Speech-to-Text in React Native: Four Ways to Reach Android Parity

My React Native app already transcribes voice on iOS. That part was easy — Apple ships SFSpeechRecognizer, you ask for permission, you get text back. Done. Then I went to do the same thing on Android and hit the thing every cross-platform developer eventually hits: the easy path exists on both sides, but it's not the same easy path, and the tradeoffs don't line up.

This is a decision post, not a tutorial. I did the homework on which route reaches Android parity with the least pain, and I want to save you the afternoon.

First, a correction to my own assumption

My starting reflex was "Android doesn't have a drop-in like iOS does." That's wrong, and it's worth correcting because it changes the whole shape of the problem.

Android does have a speech API — android.speech.SpeechRecognizer — it's just been historically awkward: dependent on the Google app, online-only on older versions, and inconsistent across OEMs. The good news is that since Android 13 there's createOnDeviceSpeechRecognizer() for genuine offline recognition. So the real question was never "does an API exist." It's "which route gives me the consistency and offline behavior I actually want?" That's a much better question, and it has four answers.

Option 1 — Wrap each platform's own recognizer

The least-work route is @react-native-voice/voice. It bridges SFSpeechRecognizer on iOS and SpeechRecognizer on Android behind a single JS API. Since iOS already runs on the built-in recognizer, this is the natural continuation of what I have.

Pros: minimal code, nothing to bundle, app stays small.
Cons: Android behavior varies by device and OEM; offline depends on whether the user happens to have the language pack installed; you inherit whatever Google decides to ship.

It's great for dictation-style input where a wobble here and there is fine.

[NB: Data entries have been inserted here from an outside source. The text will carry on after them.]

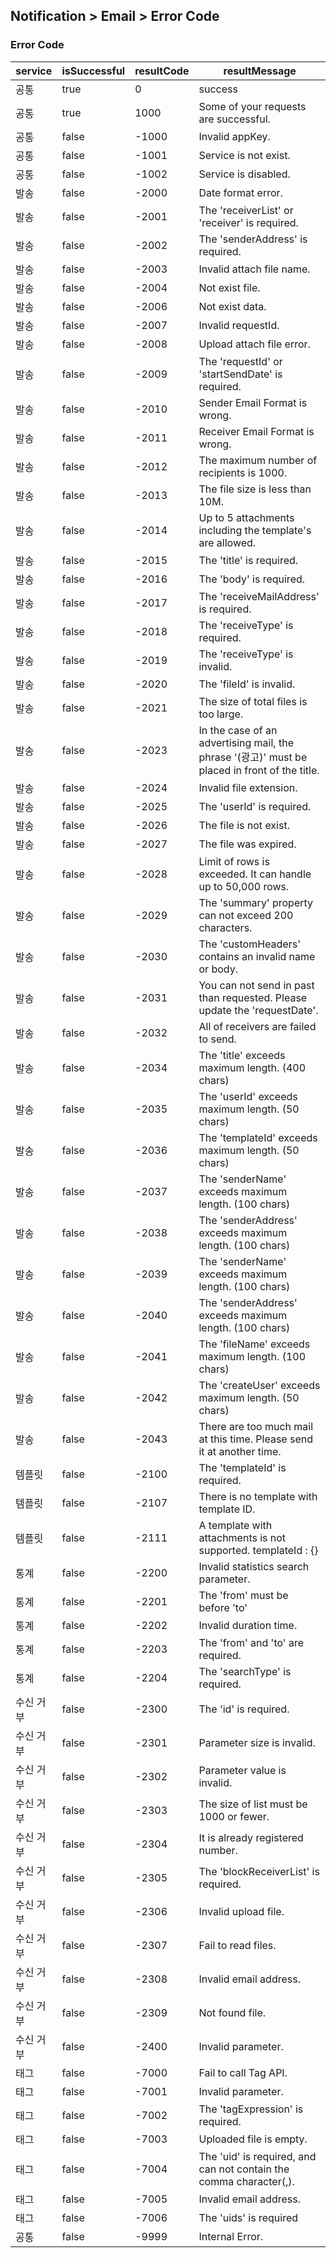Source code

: ## Notification > Email > Error Code

### Error Code
|service|isSuccessful|resultCode|resultMessage|
|-|-|-|-|
|공통|true|0|success|
|공통|true|1000|Some of your requests are successful.|
|공통|false|-1000|Invalid appKey.|
|공통|false|-1001|Service is not exist.|
|공통|false|-1002|Service is disabled.|
|발송|false|-2000|Date format error.|
|발송|false|-2001|The 'receiverList' or 'receiver' is required.|
|발송|false|-2002|The 'senderAddress' is required.|
|발송|false|-2003|Invalid attach file name.|
|발송|false|-2004|Not exist file.|
|발송|false|-2006|Not exist data.|
|발송|false|-2007|Invalid requestId.|
|발송|false|-2008|Upload attach file error.|
|발송|false|-2009|The 'requestId' or 'startSendDate' is required.|
|발송|false|-2010|Sender Email Format is wrong.|
|발송|false|-2011|Receiver Email Format is wrong.|
|발송|false|-2012|The maximum number of recipients is 1000.|
|발송|false|-2013|The file size is less than 10M.|
|발송|false|-2014|Up to 5 attachments including the template's are allowed.|
|발송|false|-2015|The 'title' is required.|
|발송|false|-2016|The 'body' is required.|
|발송|false|-2017|The 'receiveMailAddress' is required.|
|발송|false|-2018|The 'receiveType' is required.|
|발송|false|-2019|The 'receiveType' is invalid.|
|발송|false|-2020|The 'fileId' is invalid.|
|발송|false|-2021|The size of total files is too large.|
|발송|false|-2023|In the case of an advertising mail, the phrase '(광고)' must be placed in front of the title.|
|발송|false|-2024|Invalid file extension.|
|발송|false|-2025|The 'userId' is required.|
|발송|false|-2026|The file is not exist.|
|발송|false|-2027|The file was expired.|
|발송|false|-2028|Limit of rows is exceeded. It can handle up to 50,000 rows.|
|발송|false|-2029|The 'summary' property can not exceed 200 characters.|
|발송|false|-2030|The 'customHeaders' contains an invalid name or body.|
|발송|false|-2031|You can not send in past than requested. Please update the 'requestDate'.|
|발송|false|-2032| All of receivers are failed to send.|
|발송|false|-2034| The 'title' exceeds maximum length. (400 chars)|
|발송|false|-2035| The 'userId' exceeds maximum length. (50 chars)|
|발송|false|-2036| The 'templateId' exceeds maximum length. (50 chars)|
|발송|false|-2037| The 'senderName' exceeds maximum length. (100 chars)|
|발송|false|-2038| The 'senderAddress' exceeds maximum length. (100 chars)|
|발송|false|-2039| The 'senderName' exceeds maximum length. (100 chars)|
|발송|false|-2040| The 'senderAddress' exceeds maximum length. (100 chars)|
|발송|false|-2041| The 'fileName' exceeds maximum length. (100 chars)|
|발송|false|-2042| The 'createUser' exceeds maximum length. (50 chars)|
|발송|false|-2043| There are too much mail at this time. Please send it at another time.|
|템플릿|false|-2100|The 'templateId' is required.|
|템플릿|false|-2107|There is no template with template ID.|
|템플릿|false|-2111|A template with attachments is not supported. templateId : {}|
|통계|false|-2200|Invalid statistics search parameter.|
|통계|false|-2201|The 'from' must be before 'to'|
|통계|false|-2202|Invalid duration time.|
|통계|false|-2203|The 'from' and 'to' are required.|
|통계|false|-2204|The 'searchType' is required.|
|수신 거부|false|-2300|The 'id' is required.|
|수신 거부|false|-2301|Parameter size is invalid.|
|수신 거부|false|-2302|Parameter value is invalid.|
|수신 거부|false|-2303|The size of list must be 1000 or fewer.|
|수신 거부|false|-2304|It is already registered number.|
|수신 거부|false|-2305|The 'blockReceiverList' is required.|
|수신 거부|false|-2306|Invalid upload file.|
|수신 거부|false|-2307|Fail to read files.|
|수신 거부|false|-2308|Invalid email address.|
|수신 거부|false|-2309|Not found file.|
|수신 거부|false|-2400|Invalid parameter.|
|태그|false|-7000|Fail to call Tag API.|
|태그|false|-7001|Invalid parameter.|
|태그|false|-7002|The 'tagExpression' is required.|
|태그|false|-7003|Uploaded file is empty.|
|태그|false|-7004|The 'uid' is required, and can not contain the comma character(,).|
|태그|false|-7005|Invalid email address.|
|태그|false|-7006|The 'uids' is required|
|공통|false|-9999|Internal Error.|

It's shakier as a core product feature, because "works on my Pixel" is not "works on the cheap Android in someone's pocket in San Salvador."

Option 2 — Ship your own model (the parity play)

If I want Android to behave exactly like iOS, the answer is to stop depending on either platform's recognizer and ship my own: whisper.rn, which binds whisper.cpp for React Native. It runs fully on-device on both platforms, so the behavior is identical — no OEM fragmentation, no "is the language pack there," no surprises. You bundle or download a GGML Whisper model (tiny/base for speed, small for accuracy).

Pros: offline, private, consistent everywhere, full control.
Cons: app size grows with the weights; heavier on the CPU. Perfect for transcribe-a-clip, workable for streaming if you buffer correctly.

This is the route I lean toward, because the whole reason I'm doing cross-platform work is so I don't maintain two different behaviors. Shipping one model is how you actually get one behavior. (It's the same instinct behind running Whisper on a CPU VPS — own the model, own the outcome.)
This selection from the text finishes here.